Skip to content

Latest commit

 

History

History
246 lines (221 loc) · 9.93 KB

README.md

File metadata and controls

246 lines (221 loc) · 9.93 KB

XML To JSON Converter

This repository contains code for the XML to JSON Converter. This converter is written in Python and will convert one or more XML files into JSON / JSONL files

Key Features

Converts XML to valid JSON or JSONL Requires only two files to get started. Your XML file and the XSD schema file for that XML file. Multiprocessing enabled to parse XML files concurrently if the XML files are in the same format. Call with -m # option. Uses Python's iterparse event based methods which enables parsing very large files with low memory requirements. This is very similar to Java's SAX parser Files are processed in order with the largest files first to optimize overall parsing time Option to write results to either Linux or HDFS folders

How to run?

python xml_to_json.py

Parameters

usage: xml_to_json.py [-h] -x XSD_FILE [-o OUTPUT_FORMAT] [-s SERVER]
                      [-t TARGET_PATH] [-z] [-p XPATH] [-a ATTRIBPATH]
                      [-e EXCLUDEPATHS] [-m MULTI] [-l LOG] [-v VERBOSE] [-n]
                      ...

XML To JSON Parser

positional arguments:
  xml_files             xml files to convert

optional arguments:
  -h, --help            show this help message and exit
  -x XSD_FILE, --xsd_file XSD_FILE
                        xsd file name
  -o OUTPUT_FORMAT, --output_format OUTPUT_FORMAT
                        output format json or jsonl. Default is jsonl.
  -s SERVER, --server SERVER
                        server with hadoop client installed if hadoop not
                        installed
  -t TARGET_PATH, --target_path TARGET_PATH
                        target path. hdfs targets require hadoop client
                        installation. Examples: /proj/test, hdfs:///proj/test,
                        hdfs://hdfsserver/proj/test
  -z, --zip             gzip output file
  -p XPATH, --xpath XPATH
                        xpath to parse out.
  -a ATTRIBPATH, --attribpath ATTRIBPATH
                        extra element attributes to parse out. Pass in as a comma
                        seperated string. /path/include1,/path/include2
  -e EXCLUDEPATHS, --excludepaths EXCLUDEPATHS
                        elements to exclude.

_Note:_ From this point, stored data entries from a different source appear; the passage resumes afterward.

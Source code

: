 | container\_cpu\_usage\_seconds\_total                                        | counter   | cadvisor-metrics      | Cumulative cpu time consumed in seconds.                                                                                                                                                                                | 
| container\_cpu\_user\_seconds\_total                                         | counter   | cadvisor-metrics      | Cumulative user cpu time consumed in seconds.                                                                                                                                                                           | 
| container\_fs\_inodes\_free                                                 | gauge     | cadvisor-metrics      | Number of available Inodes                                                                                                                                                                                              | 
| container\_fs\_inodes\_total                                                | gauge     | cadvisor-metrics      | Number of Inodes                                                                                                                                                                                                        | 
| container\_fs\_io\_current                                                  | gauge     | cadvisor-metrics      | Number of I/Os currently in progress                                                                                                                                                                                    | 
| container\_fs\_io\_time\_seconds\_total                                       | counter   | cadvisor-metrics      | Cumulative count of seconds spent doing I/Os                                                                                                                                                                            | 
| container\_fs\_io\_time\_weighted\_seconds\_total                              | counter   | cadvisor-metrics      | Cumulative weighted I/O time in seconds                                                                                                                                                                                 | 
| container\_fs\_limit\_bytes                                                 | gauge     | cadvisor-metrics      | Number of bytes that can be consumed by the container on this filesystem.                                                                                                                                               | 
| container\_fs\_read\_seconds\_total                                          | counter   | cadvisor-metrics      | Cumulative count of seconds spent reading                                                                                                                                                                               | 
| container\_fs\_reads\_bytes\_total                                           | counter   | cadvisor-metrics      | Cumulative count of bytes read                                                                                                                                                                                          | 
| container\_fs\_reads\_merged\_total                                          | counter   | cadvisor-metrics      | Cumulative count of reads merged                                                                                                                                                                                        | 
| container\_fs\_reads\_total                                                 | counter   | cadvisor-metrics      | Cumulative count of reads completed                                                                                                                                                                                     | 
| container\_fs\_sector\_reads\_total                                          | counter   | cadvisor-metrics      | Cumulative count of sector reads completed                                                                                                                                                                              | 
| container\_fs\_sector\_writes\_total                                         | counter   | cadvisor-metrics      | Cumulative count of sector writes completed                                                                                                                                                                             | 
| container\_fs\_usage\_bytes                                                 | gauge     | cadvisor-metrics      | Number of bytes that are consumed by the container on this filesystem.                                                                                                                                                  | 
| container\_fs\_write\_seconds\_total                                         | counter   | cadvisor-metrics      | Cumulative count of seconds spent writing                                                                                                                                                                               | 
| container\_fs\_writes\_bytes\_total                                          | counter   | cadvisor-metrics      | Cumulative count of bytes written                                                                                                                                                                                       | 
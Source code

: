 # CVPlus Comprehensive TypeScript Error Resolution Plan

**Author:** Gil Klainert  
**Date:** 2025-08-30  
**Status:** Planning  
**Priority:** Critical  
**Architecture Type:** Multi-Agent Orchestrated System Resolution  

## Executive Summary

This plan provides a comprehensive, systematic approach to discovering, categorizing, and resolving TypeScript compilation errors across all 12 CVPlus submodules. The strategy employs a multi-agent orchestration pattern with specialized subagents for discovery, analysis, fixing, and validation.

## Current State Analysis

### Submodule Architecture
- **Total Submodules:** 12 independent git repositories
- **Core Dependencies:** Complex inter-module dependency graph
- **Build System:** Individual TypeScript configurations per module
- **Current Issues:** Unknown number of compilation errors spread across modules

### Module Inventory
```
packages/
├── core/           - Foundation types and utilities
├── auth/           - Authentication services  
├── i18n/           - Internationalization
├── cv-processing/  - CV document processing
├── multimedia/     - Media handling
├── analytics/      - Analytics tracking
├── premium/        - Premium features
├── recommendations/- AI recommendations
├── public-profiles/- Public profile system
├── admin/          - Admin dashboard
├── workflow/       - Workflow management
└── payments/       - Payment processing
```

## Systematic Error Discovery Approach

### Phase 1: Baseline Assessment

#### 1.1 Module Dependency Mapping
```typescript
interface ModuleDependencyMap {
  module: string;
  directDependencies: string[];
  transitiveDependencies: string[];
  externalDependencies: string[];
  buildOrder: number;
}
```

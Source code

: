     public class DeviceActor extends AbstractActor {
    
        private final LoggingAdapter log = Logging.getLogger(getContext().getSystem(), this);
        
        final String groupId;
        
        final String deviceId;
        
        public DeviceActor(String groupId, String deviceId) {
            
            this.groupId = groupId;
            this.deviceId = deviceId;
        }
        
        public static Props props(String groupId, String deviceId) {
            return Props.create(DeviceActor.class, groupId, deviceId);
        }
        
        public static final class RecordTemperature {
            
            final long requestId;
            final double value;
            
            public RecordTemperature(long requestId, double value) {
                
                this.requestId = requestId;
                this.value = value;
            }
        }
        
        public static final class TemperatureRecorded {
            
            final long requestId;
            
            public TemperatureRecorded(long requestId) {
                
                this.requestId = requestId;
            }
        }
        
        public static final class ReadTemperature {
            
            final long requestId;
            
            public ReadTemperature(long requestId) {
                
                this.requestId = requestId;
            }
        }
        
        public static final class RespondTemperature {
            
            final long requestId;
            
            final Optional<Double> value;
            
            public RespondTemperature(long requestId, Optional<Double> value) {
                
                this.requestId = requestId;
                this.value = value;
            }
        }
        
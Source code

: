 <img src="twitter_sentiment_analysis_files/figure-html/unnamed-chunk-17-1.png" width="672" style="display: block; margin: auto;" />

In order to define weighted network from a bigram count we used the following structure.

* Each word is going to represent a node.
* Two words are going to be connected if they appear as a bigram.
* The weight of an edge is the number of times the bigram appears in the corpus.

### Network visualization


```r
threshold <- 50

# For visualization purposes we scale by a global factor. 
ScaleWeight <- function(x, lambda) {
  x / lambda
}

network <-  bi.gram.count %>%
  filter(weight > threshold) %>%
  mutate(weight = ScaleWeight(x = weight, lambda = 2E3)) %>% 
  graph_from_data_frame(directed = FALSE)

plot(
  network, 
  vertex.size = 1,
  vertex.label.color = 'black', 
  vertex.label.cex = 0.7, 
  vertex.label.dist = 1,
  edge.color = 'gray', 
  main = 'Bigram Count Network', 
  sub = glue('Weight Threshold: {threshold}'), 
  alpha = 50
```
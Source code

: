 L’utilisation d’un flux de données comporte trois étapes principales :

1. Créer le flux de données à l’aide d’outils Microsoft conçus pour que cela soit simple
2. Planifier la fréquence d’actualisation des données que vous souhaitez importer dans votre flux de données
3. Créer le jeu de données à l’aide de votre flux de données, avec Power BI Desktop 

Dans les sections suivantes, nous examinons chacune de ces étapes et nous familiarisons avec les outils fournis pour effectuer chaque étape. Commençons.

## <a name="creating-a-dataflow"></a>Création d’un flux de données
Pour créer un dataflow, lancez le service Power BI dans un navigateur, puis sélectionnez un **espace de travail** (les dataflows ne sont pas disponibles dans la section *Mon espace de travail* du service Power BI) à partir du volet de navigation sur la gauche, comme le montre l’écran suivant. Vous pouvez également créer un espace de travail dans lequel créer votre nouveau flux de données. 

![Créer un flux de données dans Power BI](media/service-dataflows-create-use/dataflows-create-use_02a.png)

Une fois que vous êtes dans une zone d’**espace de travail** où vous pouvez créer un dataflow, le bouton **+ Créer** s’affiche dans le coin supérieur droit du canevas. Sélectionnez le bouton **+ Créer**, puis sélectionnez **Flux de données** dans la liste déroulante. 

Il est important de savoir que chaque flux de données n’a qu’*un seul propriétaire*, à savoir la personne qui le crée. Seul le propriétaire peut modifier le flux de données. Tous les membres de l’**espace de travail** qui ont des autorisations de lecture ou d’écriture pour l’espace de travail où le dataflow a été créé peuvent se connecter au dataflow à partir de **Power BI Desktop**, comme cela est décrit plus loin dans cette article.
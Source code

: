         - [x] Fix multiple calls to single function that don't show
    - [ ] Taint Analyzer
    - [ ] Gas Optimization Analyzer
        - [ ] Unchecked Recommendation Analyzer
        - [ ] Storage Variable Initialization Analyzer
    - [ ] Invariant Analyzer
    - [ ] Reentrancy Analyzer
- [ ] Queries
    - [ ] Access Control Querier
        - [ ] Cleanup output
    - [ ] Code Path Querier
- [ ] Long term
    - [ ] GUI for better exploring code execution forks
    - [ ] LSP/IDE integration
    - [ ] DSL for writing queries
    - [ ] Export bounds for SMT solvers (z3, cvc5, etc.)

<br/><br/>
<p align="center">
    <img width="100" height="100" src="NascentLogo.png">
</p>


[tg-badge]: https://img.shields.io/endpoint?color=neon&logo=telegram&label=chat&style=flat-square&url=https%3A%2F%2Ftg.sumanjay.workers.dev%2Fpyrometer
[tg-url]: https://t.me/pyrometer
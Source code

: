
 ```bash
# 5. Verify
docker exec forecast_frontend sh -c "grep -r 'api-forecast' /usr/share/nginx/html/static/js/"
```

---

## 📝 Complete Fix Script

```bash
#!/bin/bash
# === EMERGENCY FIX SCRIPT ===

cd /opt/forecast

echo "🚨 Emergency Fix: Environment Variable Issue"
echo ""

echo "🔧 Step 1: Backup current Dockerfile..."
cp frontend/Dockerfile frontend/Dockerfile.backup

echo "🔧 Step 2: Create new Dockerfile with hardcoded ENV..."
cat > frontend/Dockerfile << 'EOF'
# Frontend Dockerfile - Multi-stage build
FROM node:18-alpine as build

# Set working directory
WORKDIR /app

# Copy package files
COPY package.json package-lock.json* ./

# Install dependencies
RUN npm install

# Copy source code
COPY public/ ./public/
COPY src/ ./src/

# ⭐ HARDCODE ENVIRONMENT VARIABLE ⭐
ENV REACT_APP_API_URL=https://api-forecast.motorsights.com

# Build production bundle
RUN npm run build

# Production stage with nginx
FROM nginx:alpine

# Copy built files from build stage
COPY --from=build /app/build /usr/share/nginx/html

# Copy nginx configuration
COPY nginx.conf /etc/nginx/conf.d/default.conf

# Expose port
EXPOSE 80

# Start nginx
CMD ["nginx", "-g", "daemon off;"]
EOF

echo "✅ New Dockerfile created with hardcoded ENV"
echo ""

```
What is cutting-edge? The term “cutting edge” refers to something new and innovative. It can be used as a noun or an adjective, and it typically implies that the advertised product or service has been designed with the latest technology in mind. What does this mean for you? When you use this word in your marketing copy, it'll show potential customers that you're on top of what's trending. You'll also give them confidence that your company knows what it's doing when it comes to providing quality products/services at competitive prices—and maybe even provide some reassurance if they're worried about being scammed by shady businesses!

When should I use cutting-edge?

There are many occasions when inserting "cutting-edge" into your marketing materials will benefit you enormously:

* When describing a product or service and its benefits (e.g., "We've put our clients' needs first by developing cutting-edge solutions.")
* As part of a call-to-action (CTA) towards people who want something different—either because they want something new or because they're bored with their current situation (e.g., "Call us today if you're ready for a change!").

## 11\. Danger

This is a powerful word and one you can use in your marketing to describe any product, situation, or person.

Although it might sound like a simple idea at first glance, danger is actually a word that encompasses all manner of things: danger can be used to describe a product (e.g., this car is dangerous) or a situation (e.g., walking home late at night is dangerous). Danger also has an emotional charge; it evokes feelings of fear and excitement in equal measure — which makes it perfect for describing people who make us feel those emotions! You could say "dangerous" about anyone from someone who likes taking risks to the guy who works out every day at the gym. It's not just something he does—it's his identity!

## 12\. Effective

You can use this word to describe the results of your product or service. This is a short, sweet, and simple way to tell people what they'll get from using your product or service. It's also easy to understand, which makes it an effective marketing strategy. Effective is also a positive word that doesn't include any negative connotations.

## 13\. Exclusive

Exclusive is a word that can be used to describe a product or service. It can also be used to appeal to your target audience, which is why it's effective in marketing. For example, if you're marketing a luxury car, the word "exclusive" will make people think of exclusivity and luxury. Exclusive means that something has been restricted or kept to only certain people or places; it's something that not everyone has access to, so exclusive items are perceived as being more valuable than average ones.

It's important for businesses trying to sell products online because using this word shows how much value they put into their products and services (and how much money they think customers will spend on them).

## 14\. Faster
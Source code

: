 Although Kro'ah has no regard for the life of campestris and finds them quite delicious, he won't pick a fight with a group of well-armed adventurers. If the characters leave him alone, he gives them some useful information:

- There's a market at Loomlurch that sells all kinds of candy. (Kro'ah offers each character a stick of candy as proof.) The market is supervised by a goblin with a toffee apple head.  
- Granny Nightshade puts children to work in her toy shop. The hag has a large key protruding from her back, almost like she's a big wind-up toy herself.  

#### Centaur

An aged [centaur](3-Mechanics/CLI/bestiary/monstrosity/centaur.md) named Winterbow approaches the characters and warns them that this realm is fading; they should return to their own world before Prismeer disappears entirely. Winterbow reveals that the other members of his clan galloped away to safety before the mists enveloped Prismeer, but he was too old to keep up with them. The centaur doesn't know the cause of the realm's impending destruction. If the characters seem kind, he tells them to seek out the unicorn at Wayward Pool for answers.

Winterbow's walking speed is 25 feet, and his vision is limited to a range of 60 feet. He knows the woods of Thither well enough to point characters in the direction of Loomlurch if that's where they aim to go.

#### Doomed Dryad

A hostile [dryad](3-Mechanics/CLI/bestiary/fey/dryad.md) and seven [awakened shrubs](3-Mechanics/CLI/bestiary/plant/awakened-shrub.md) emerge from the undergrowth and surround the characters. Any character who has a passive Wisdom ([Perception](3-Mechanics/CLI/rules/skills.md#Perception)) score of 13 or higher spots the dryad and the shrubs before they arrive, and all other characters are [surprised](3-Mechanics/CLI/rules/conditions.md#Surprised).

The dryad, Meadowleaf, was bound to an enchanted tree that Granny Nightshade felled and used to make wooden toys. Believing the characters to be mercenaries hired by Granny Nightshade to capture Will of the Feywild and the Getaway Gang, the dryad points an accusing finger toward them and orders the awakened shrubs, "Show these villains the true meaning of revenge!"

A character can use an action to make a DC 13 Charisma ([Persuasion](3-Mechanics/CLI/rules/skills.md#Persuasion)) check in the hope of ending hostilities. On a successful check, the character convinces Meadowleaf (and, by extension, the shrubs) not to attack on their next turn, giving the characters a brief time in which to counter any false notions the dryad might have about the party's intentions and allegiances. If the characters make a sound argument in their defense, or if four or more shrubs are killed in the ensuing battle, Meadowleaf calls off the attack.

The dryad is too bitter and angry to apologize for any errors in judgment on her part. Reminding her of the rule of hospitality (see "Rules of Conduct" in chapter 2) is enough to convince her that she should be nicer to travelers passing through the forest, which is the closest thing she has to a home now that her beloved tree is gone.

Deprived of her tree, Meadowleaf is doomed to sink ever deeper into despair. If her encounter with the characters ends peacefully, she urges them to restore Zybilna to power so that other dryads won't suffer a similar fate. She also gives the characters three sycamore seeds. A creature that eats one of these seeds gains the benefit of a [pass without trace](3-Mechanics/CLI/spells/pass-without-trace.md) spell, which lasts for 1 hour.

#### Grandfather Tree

Pass in as a comma separated string.
                        /path/exclude1,/path/exclude2
  -m MULTI, --multi MULTI
                        number of parsers. Default is 1.
  -l LOG, --log LOG     log file
  -v VERBOSE, --verbose VERBOSE
                        verbose output level. INFO, DEBUG, etc.
  -n, --no_overwrite    do not overwrite output file if it exists already

Convert a small XML file to a JSON file

python xml_to_json.py -x PurchaseOrder.xsd PurchaseOrder.xml

INFO - 2018-03-20 11:10:24 - Parsing XML Files..
INFO - 2018-03-20 11:10:24 - Processing 1 files
INFO - 2018-03-20 11:10:24 - Parsing files in the following order:
INFO - 2018-03-20 11:10:24 - ['PurchaseOrder.xml']
DEBUG - 2018-03-20 11:10:24 - Generating schema from PurchaseOrder.xsd
DEBUG - 2018-03-20 11:10:24 - Parsing PurchaseOrder.xml
DEBUG - 2018-03-20 11:10:24 - Writing to file PurchaseOrder.json
DEBUG - 2018-03-20 11:10:24 - Completed PurchaseOrder.xml

Original XML

<?xml version="1.0"?>
<purchaseOrder orderDate="1999-10-20">
    <shipTo country="US">
        <name>Alice Smith</name>
        <street>123 Maple Street</street>
        <city>Mill Valley</city>
        <state>CA</state>
        <zip>90952</zip>
    </shipTo>
    <billTo country="US">
        <name>Robert Smith</name>
        <street>8 Oak Avenue</street>
        <city>Old Town</city>
        <state>PA</state>
        <zip>95819</zip>
    </billTo>
    <comment>Hurry, my lawn is going wild!</comment>
    <items>
        <item partNum="872-AA">
            <productName>Lawnmower</productName>
            <quantity>1</quantity>
            <USPrice>148.95</USPrice>
            <comment>Confirm this is electric</comment>
        </item>
        <item partNum="926-AA">
            <productName>Baby Monitor</productName>
            <quantity>1</quantity>
            <USPrice>39.98</USPrice>
            <shipDate>1999-05-21</shipDate>
        </item>
    </items>
</purchaseOrder>

JSON output (zip looks funny, but blame Microsoft which says zip is a decimal in the XSD file spec <xs:element name="zip" type="xs:decimal"/>)

{   
   "purchaseOrderorderDate":"1999-10-20",
   "shipTo":{   
      "shipTocountry":"US",
      "name":"Alice Smith",
      "street":"123 Maple Street",
      "city":"Mill Valley",
      "state":"CA",
      "zip":90952.0
   },
   "billTo":{   
      "billTocountry":"US",
      "name":"Robert Smith",
      "street":"8 Oak Avenue",
      "city":"Old Town",
      "state":"PA",
      "zip":95819.0
   },
   "comment":"Hurry, my lawn is going wild!",
   "items":{   
      "item":[   
         {   
            "itempartNum":"872-AA",
            "productName":"Lawnmower",
            "quantity":1,
            "USPrice":148.95,
            "comment":"Confirm this is electric"
         },
         {   
            "itempartNum":"926-AA",
            "productName":"Baby Monitor",
            "quantity":1,
            "USPrice":39.98,
            "shipDate":"1999-05-21"
         }
      ]
   }
}

Convert an entire directory of XML files to JSONL

Also zip output files, parse 3 files concurrently, only extract /PurchaseOrder/items/item elements and incrementally process one XML path at a time to save memory instead of trying to read the entire XML file into memory.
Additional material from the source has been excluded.